* PROBLEM DETAILS
The data below is to be transcribed word for word; pictures are to be excluded.

START DATA

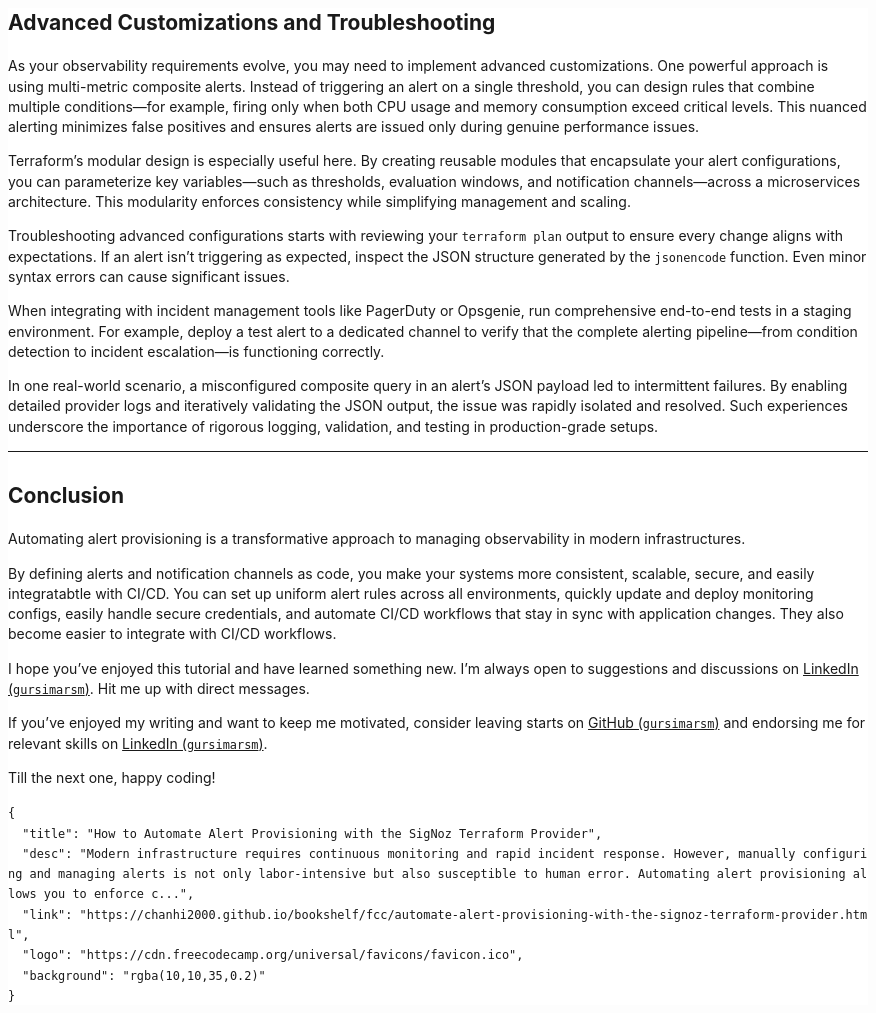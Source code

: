 ## Advanced Customizations and Troubleshooting

As your observability requirements evolve, you may need to implement advanced customizations. One powerful approach is using multi-metric composite alerts. Instead of triggering an alert on a single threshold, you can design rules that combine multiple conditions—for example, firing only when both CPU usage and memory consumption exceed critical levels. This nuanced alerting minimizes false positives and ensures alerts are issued only during genuine performance issues.

Terraform’s modular design is especially useful here. By creating reusable modules that encapsulate your alert configurations, you can parameterize key variables—such as thresholds, evaluation windows, and notification channels—across a microservices architecture. This modularity enforces consistency while simplifying management and scaling.

Troubleshooting advanced configurations starts with reviewing your `terraform plan` output to ensure every change aligns with expectations. If an alert isn’t triggering as expected, inspect the JSON structure generated by the `jsonencode` function. Even minor syntax errors can cause significant issues.

When integrating with incident management tools like PagerDuty or Opsgenie, run comprehensive end-to-end tests in a staging environment. For example, deploy a test alert to a dedicated channel to verify that the complete alerting pipeline—from condition detection to incident escalation—is functioning correctly.

In one real-world scenario, a misconfigured composite query in an alert’s JSON payload led to intermittent failures. By enabling detailed provider logs and iteratively validating the JSON output, the issue was rapidly isolated and resolved. Such experiences underscore the importance of rigorous logging, validation, and testing in production-grade setups.

---

## Conclusion

Automating alert provisioning is a transformative approach to managing observability in modern infrastructures.

By defining alerts and notification channels as code, you make your systems more consistent, scalable, secure, and easily integratabtle with CI/CD. You can set up uniform alert rules across all environments, quickly update and deploy monitoring configs, easily handle secure credentials, and automate CI/CD workflows that stay in sync with application changes. They also become easier to integrate with CI/CD workflows.

I hope you’ve enjoyed this tutorial and have learned something new. I’m always open to suggestions and discussions on [LinkedIn (<VPIcon icon="fa-brands fa-linkedin"/>`gursimarsm`)](https://linkedin.com/in/gursimarsm). Hit me up with direct messages.

If you’ve enjoyed my writing and want to keep me motivated, consider leaving starts on [GitHub (<VPIcon icon="iconfont icon-github"/>`gursimarsm`)](https://github.com/gursimarsm) and endorsing me for relevant skills on [LinkedIn (<VPIcon icon="fa-brands fa-linkedin"/>`gursimarsm`)](https://linkedin.com/in/gursimarsm).

Till the next one, happy coding!


```component VPCard
{
  "title": "How to Automate Alert Provisioning with the SigNoz Terraform Provider",
  "desc": "Modern infrastructure requires continuous monitoring and rapid incident response. However, manually configuring and managing alerts is not only labor-intensive but also susceptible to human error. Automating alert provisioning allows you to enforce c...",
  "link": "https://chanhi2000.github.io/bookshelf/fcc/automate-alert-provisioning-with-the-signoz-terraform-provider.html",
  "logo": "https://cdn.freecodecamp.org/universal/favicons/favicon.ico",
  "background": "rgba(10,10,35,0.2)"
}
```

END DATA

* SOLUTION
Source code

: ## Advanced Customizations and Troubleshooting

As your observability requirements evolve, you may need to implement advanced customizations. One powerful approach is using multi-metric composite alerts. Instead of triggering an alert on a single threshold, you can design rules that combine multiple conditions—for example, firing only when both CPU usage and memory consumption exceed critical levels. This nuanced alerting minimizes false positives and ensures alerts are issued only during genuine performance issues.

Terraform’s modular design is especially useful here. By creating reusable modules that encapsulate your alert configurations, you can parameterize key variables—such as thresholds, evaluation windows, and notification channels—across a microservices architecture. This modularity enforces consistency while simplifying management and scaling.

Troubleshooting advanced configurations starts with reviewing your `terraform plan` output to ensure every change aligns with expectations. If an alert isn’t triggering as expected, inspect the JSON structure generated by the `jsonencode` function. Even minor syntax errors can cause significant issues.

When integrating with incident management tools like PagerDuty or Opsgenie, run comprehensive end-to-end tests in a staging environment. For example, deploy a test alert to a dedicated channel to verify that the complete alerting pipeline—from condition detection to incident escalation—is functioning correctly.

In one real-world scenario, a misconfigured composite query in an alert’s JSON payload led to intermittent failures. By enabling detailed provider logs and iteratively validating the JSON output, the issue was rapidly isolated and resolved. Such experiences underscore the importance of rigorous logging, validation, and testing in production-grade setups.

---

## Conclusion

Automating alert provisioning is a transformative approach to managing observability in modern infrastructures.

By defining alerts and notification channels as code, you make your systems more consistent, scalable, secure, and easily integratabtle with CI/CD. You can set up uniform alert rules across all environments, quickly update and deploy monitoring configs, easily handle secure credentials, and automate CI/CD workflows that stay in sync with application changes. They also become easier to integrate with CI/CD workflows.

I hope you’ve enjoyed this tutorial and have learned something new. I’m always open to suggestions and discussions on [LinkedIn (<VPIcon icon="fa-brands fa-linkedin"/>`gursimarsm`)](https://linkedin.com/in/gursimarsm). Hit me up with direct messages.

If you’ve enjoyed my writing and want to keep me motivated, consider leaving starts on [GitHub (<VPIcon icon="iconfont icon-github"/>`gursimarsm`)](https://github.com/gursimarsm) and endorsing me for relevant skills on [LinkedIn (<VPIcon icon="fa-brands fa-linkedin"/>`gursimarsm`)](https://linkedin.com/in/gursimarsm).

Till the next one, happy coding!


```component VPCard
{
  "title": "How to Automate Alert Provisioning with the SigNoz Terraform Provider",
  "desc": "Modern infrastructure requires continuous monitoring and rapid incident response. However, manually configuring and managing alerts is not only labor-intensive but also susceptible to human error. Automating alert provisioning allows you to enforce c...",
  "link": "https://chanhi2000.github.io/bookshelf/fcc/automate-alert-provisioning-with-the-signoz-terraform-provider.html",
  "logo": "https://cdn.freecodecamp.org/universal/favicons/favicon.ico",
  "background": "rgba(10,10,35,0.2)"
}
```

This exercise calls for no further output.